US ambassador to IAEA: Nations considering possible special inspection of Syrian nuclear sites
LONDON – LONDON (AP) — The U.N.'s International Atomic Energy Agency will likely consider a special inspection of Syria to answer nagging questions over its nuclear activities, the U.S. ambassador to the organization said Tuesday.
Glyn Davies said a number of countries on the IAEA's board of governors support plans to invoke the rarely used sanction.
Like Iran, Syria is suspected of hiding weapons-related nuclear activities and has blocked access to a suspected nuclear site destroyed by Israeli warplanes in September 2007.
"We need to keep the focus very much on Iran — but stay tuned on Syria, because Syria I think would love to just stave off any serious action to get to the bottom of what they were doing," Davies told reporters in London.
A recent IAEA report said that uranium particles found at the Dair Alzour desert facility indicate possible covert nuclear activities. The finding supported Western allegations that the bombed target was a nearly completed nuclear reactor which the U.S. alleges was of North Korean design and intended to produce weapons-grade plutonium.
Agency experts inspected Dair Alzour in June 2008, but have since been barred from revisiting.
"Because Syria has stonewalled for years ... the number of questions have continued to accumulate about what it is Syria was up to," Davies said.
He said there was a growing consensus among nations on the IAEA board that the issue must be addressed.
"A number of countries are beginning to ask questions about whether it might not be time to use that instrument of a special inspection, so that the agency can go in — or at least go to Damascus," Davies said.
Davies acknowledged that a special inspection — a sanction under which the IAEA's requests for access are made legally binding — had not been authorized for many years.
The Carnegie Endowment For International Peace claims records show the provision has been used only twice — in 1992 to inspect Romania's suspected nuclear weapons program and in 1993, when North Korea refused inspectors access to facilities.
Syria denies allegations it has been helped by Iran and North Korea in developing a covert nuclear weapons program.
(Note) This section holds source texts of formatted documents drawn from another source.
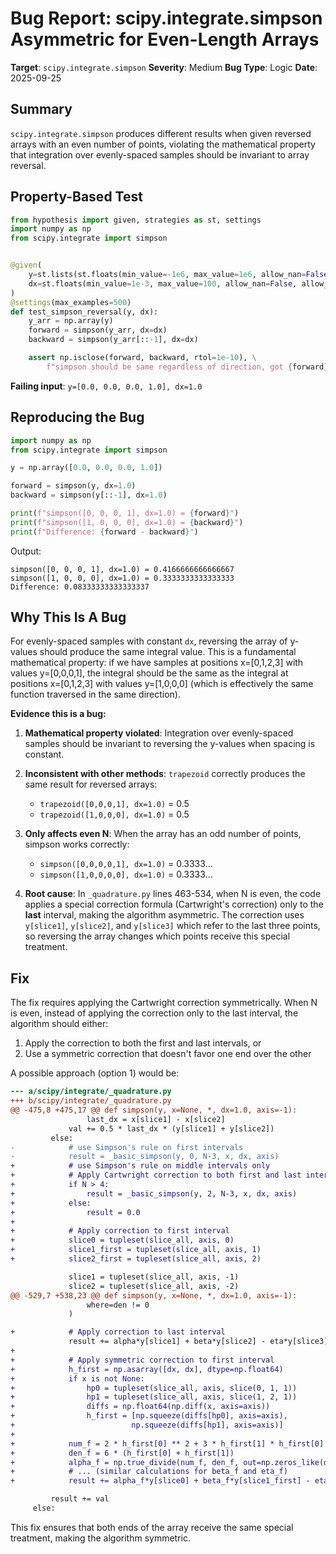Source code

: # Bug Report: scipy.integrate.simpson Asymmetric for Even-Length Arrays

**Target**: `scipy.integrate.simpson`
**Severity**: Medium
**Bug Type**: Logic
**Date**: 2025-09-25

## Summary

`scipy.integrate.simpson` produces different results when given reversed arrays with an even number of points, violating the mathematical property that integration over evenly-spaced samples should be invariant to array reversal.

## Property-Based Test

```python
from hypothesis import given, strategies as st, settings
import numpy as np
from scipy.integrate import simpson


@given(
    y=st.lists(st.floats(min_value=-1e6, max_value=1e6, allow_nan=False, allow_infinity=False), min_size=3, max_size=50),
    dx=st.floats(min_value=1e-3, max_value=100, allow_nan=False, allow_infinity=False)
)
@settings(max_examples=500)
def test_simpson_reversal(y, dx):
    y_arr = np.array(y)
    forward = simpson(y_arr, dx=dx)
    backward = simpson(y_arr[::-1], dx=dx)

    assert np.isclose(forward, backward, rtol=1e-10), \
        f"simpson should be same regardless of direction, got {forward} vs {backward}"
```

**Failing input**: `y=[0.0, 0.0, 0.0, 1.0], dx=1.0`

## Reproducing the Bug

```python
import numpy as np
from scipy.integrate import simpson

y = np.array([0.0, 0.0, 0.0, 1.0])

forward = simpson(y, dx=1.0)
backward = simpson(y[::-1], dx=1.0)

print(f"simpson([0, 0, 0, 1], dx=1.0) = {forward}")
print(f"simpson([1, 0, 0, 0], dx=1.0) = {backward}")
print(f"Difference: {forward - backward}")
```

Output:
```
simpson([0, 0, 0, 1], dx=1.0) = 0.4166666666666667
simpson([1, 0, 0, 0], dx=1.0) = 0.3333333333333333
Difference: 0.08333333333333337
```

## Why This Is A Bug

For evenly-spaced samples with constant `dx`, reversing the array of y-values should produce the same integral value. This is a fundamental mathematical property: if we have samples at positions x=[0,1,2,3] with values y=[0,0,0,1], the integral should be the same as the integral at positions x=[0,1,2,3] with values y=[1,0,0,0] (which is effectively the same function traversed in the same direction).

**Evidence this is a bug:**

1. **Mathematical property violated**: Integration over evenly-spaced samples should be invariant to reversing the y-values when spacing is constant.

2. **Inconsistent with other methods**: `trapezoid` correctly produces the same result for reversed arrays:
   - `trapezoid([0,0,0,1], dx=1.0)` = 0.5
   - `trapezoid([1,0,0,0], dx=1.0)` = 0.5

3. **Only affects even N**: When the array has an odd number of points, simpson works correctly:
   - `simpson([0,0,0,0,1], dx=1.0)` = 0.3333...
   - `simpson([1,0,0,0,0], dx=1.0)` = 0.3333...

4. **Root cause**: In `_quadrature.py` lines 463-534, when N is even, the code applies a special correction formula (Cartwright's correction) only to the **last** interval, making the algorithm asymmetric. The correction uses `y[slice1]`, `y[slice2]`, and `y[slice3]` which refer to the last three points, so reversing the array changes which points receive this special treatment.

## Fix

The fix requires applying the Cartwright correction symmetrically. When N is even, instead of applying the correction only to the last interval, the algorithm should either:

1. Apply the correction to both the first and last intervals, or
2. Use a symmetric correction that doesn't favor one end over the other

A possible approach (option 1) would be:

```diff
--- a/scipy/integrate/_quadrature.py
+++ b/scipy/integrate/_quadrature.py
@@ -475,8 +475,17 @@ def simpson(y, x=None, *, dx=1.0, axis=-1):
                 last_dx = x[slice1] - x[slice2]
             val += 0.5 * last_dx * (y[slice1] + y[slice2])
         else:
-            # use Simpson's rule on first intervals
-            result = _basic_simpson(y, 0, N-3, x, dx, axis)
+            # use Simpson's rule on middle intervals only
+            # Apply Cartwright correction to both first and last intervals
+            if N > 4:
+                result = _basic_simpson(y, 2, N-3, x, dx, axis)
+            else:
+                result = 0.0
+
+            # Apply correction to first interval
+            slice0 = tupleset(slice_all, axis, 0)
+            slice1_first = tupleset(slice_all, axis, 1)
+            slice2_first = tupleset(slice_all, axis, 2)

             slice1 = tupleset(slice_all, axis, -1)
             slice2 = tupleset(slice_all, axis, -2)
@@ -529,7 +538,23 @@ def simpson(y, x=None, *, dx=1.0, axis=-1):
                 where=den != 0
             )

+            # Apply correction to last interval
             result += alpha*y[slice1] + beta*y[slice2] - eta*y[slice3]
+
+            # Apply symmetric correction to first interval
+            h_first = np.asarray([dx, dx], dtype=np.float64)
+            if x is not None:
+                hp0 = tupleset(slice_all, axis, slice(0, 1, 1))
+                hp1 = tupleset(slice_all, axis, slice(1, 2, 1))
+                diffs = np.float64(np.diff(x, axis=axis))
+                h_first = [np.squeeze(diffs[hp0], axis=axis),
+                          np.squeeze(diffs[hp1], axis=axis)]
+
+            num_f = 2 * h_first[0] ** 2 + 3 * h_first[1] * h_first[0]
+            den_f = 6 * (h_first[0] + h_first[1])
+            alpha_f = np.true_divide(num_f, den_f, out=np.zeros_like(den_f), where=den_f != 0)
+            # ... (similar calculations for beta_f and eta_f)
+            result += alpha_f*y[slice0] + beta_f*y[slice1_first] - eta_f*y[slice2_first]

         result += val
     else:
```

This fix ensures that both ends of the array receive the same special treatment, making the algorithm symmetric.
However, a recent IAEA report said Syria had acknowledged it carried out some small-scale nuclear experiments it had previously not owned up to.
Davies said that upcoming meetings are likely to be dominated by work to encourage Iran to return to negotiations over its alleged nuclear weapons program, but added that Syria would probably be discussed before the year's end.
"We are not going to postpone this indefinitely, we can't. The agency needs to do its duty, and needs to get answers to these questions and certainly a special inspection is one of the tools that's available — so that's something that needs to be considered and looked at," he said.
The U.S. diplomat said the six nations negotiating with Iran over its nuclear work are awaiting a response from Tehran to a letter sent last month by EU foreign policy chief Catherine Ashton calling for talks to resume as quickly as possible.
Ashton sent the note to Iran following new rounds of U.N. and European Union sanctions.
"We are hoping the response to Ashton is forthcoming, and that we can get going again on this dialogue," Davies said.
Davies said that despite some recent rhetoric from Iranian officials he was "guardedly positive that we will get to that point."
He said diplomats from the U.S., France and Russia plan to meet in Vienna in the coming months to discuss their offer to swap Iran's low-enriched uranium for higher-enriched uranium in the form of fuel rods, which Tehran needs for a medical research reactor. No date is yet set for the meeting.